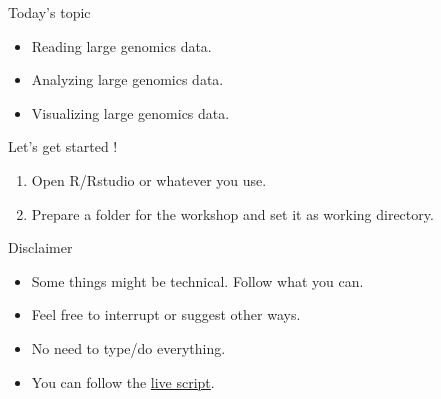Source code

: \documentclass[10pt]{beamer}
\begin{document}
\begin{frame}{Today's topic}
  \begin{block}{}
    \begin{itemize}
    \item Reading large genomics data.
    \item Analyzing large genomics data.
    \item Visualizing large genomics data.
    \end{itemize}
  \end{block}

  \begin{block}{Let's get started !}
    \begin{enumerate}
    \item Open R/Rstudio or whatever you use.
    \item Prepare a folder for the workshop and set it as working directory.
    \end{enumerate}
  \end{block}

  \begin{alertblock}{Disclaimer}
    \begin{itemize}
    \item Some things might be technical. Follow what you can.
    \item Feel free to interrupt or suggest other ways.
    \item No need to type/do everything.
    \item You can follow the \href{https://www.dropbox.com/s/j28rhx2zj7sjvfj/liveScript.txt?dl=0}{live script}.
    \end{itemize}
  \end{alertblock}


\end{frame}
\end{document}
....................
The reply should reproduce every entry above word for word and contain no pictures.

— Response box —
Source code

: \documentclass[10pt]{beamer}
\begin{document}
\begin{frame}{Today's topic}
  \begin{block}{}
    \begin{itemize}
    \item Reading large genomics data.
    \item Analyzing large genomics data.
    \item Visualizing large genomics data.
    \end{itemize}
  \end{block}

  \begin{block}{Let's get started !}
    \begin{enumerate}
    \item Open R/Rstudio or whatever you use.
    \item Prepare a folder for the workshop and set it as working directory.
    \end{enumerate}
  \end{block}

  \begin{alertblock}{Disclaimer}
    \begin{itemize}
    \item Some things might be technical. Follow what you can.
    \item Feel free to interrupt or suggest other ways.
    \item No need to type/do everything.
    \item You can follow the \href{https://www.dropbox.com/s/j28rhx2zj7sjvfj/liveScript.txt?dl=0}{live script}.
    \end{itemize}
  \end{alertblock}


\end{frame}
\end{document}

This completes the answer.